## Action item
Only the lines that contain the string "myCustomPluginName" belong in the answer; pull them from the records.

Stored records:
┄┄┄┄┄┄┄┄┄┄

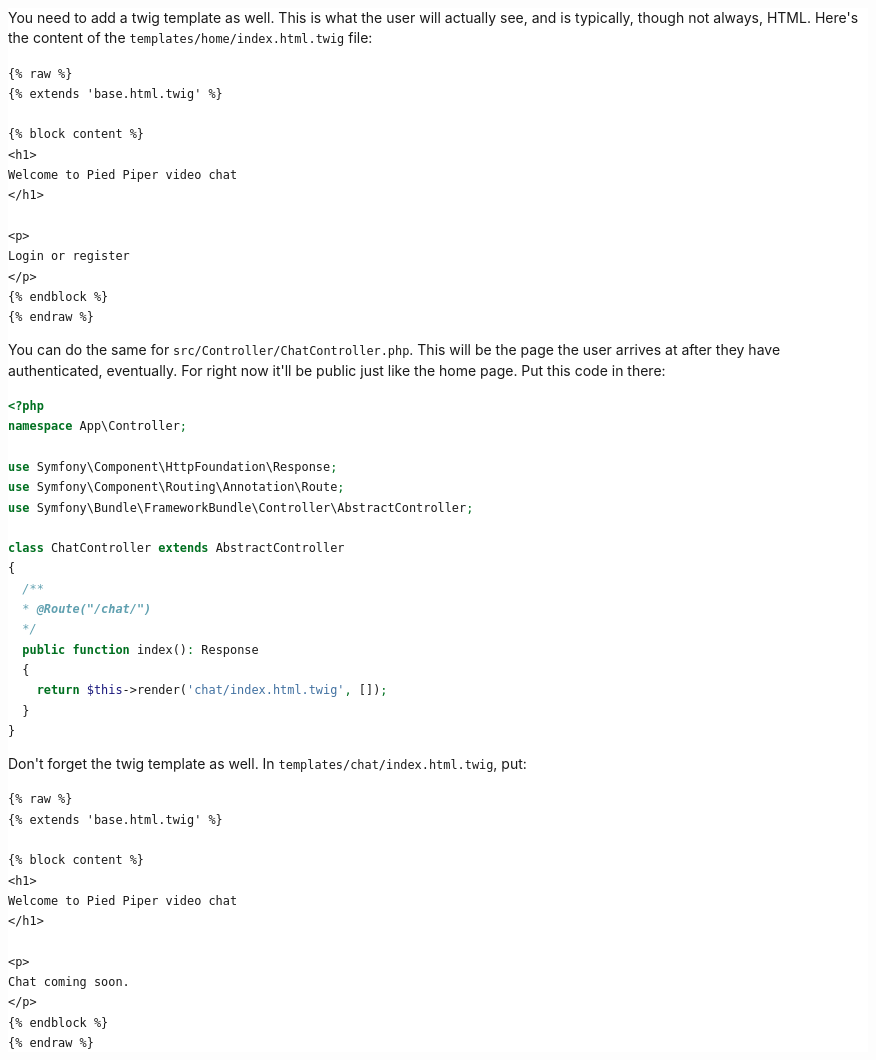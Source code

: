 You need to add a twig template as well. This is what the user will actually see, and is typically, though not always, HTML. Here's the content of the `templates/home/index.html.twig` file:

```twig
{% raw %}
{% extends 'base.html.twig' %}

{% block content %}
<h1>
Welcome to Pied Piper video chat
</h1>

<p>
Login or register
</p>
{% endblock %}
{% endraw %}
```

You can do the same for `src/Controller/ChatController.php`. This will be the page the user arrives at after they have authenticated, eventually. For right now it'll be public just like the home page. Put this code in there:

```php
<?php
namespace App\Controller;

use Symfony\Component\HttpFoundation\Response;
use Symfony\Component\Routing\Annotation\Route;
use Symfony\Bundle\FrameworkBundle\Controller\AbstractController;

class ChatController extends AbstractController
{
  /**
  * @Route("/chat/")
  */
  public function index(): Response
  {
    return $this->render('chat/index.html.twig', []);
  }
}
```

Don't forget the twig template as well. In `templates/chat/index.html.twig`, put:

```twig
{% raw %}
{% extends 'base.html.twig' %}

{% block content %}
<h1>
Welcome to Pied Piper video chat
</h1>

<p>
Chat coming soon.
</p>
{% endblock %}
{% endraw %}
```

┄┄┄┄┄┄┄┄┄┄

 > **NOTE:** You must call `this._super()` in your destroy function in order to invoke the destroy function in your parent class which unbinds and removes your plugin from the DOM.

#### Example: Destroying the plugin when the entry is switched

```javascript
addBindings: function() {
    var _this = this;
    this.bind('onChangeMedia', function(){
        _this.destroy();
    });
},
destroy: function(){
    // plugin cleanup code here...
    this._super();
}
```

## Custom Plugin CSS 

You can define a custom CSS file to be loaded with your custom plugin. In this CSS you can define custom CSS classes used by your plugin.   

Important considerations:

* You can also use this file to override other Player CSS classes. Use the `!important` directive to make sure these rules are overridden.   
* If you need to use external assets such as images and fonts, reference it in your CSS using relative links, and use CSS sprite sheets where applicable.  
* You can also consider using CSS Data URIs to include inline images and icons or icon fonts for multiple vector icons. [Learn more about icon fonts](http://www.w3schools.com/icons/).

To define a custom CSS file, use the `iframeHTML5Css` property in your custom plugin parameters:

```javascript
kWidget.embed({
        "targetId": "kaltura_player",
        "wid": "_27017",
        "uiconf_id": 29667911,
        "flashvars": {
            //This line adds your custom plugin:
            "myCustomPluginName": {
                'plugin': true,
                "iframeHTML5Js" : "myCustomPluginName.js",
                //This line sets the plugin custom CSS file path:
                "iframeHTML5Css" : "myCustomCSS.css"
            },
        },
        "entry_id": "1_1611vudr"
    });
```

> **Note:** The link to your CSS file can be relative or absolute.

┄┄┄┄┄┄┄┄┄┄

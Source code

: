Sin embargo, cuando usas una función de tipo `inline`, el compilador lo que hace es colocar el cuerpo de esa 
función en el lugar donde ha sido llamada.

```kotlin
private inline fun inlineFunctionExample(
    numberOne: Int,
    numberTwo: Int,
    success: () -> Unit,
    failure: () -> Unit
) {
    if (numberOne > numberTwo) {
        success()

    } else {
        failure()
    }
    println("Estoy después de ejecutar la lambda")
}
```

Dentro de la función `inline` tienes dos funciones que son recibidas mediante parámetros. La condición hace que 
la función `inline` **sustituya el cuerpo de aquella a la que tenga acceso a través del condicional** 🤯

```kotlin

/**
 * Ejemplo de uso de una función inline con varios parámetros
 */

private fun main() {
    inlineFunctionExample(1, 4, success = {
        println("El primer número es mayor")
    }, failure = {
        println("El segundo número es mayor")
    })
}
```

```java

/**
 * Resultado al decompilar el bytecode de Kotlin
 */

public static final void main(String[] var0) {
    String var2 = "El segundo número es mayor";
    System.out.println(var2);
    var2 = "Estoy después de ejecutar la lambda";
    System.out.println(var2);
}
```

┄┄┄┄┄┄┄┄┄┄

## Written solution
            "myCustomPluginName": {
                "iframeHTML5Js" : "myCustomPluginName.js",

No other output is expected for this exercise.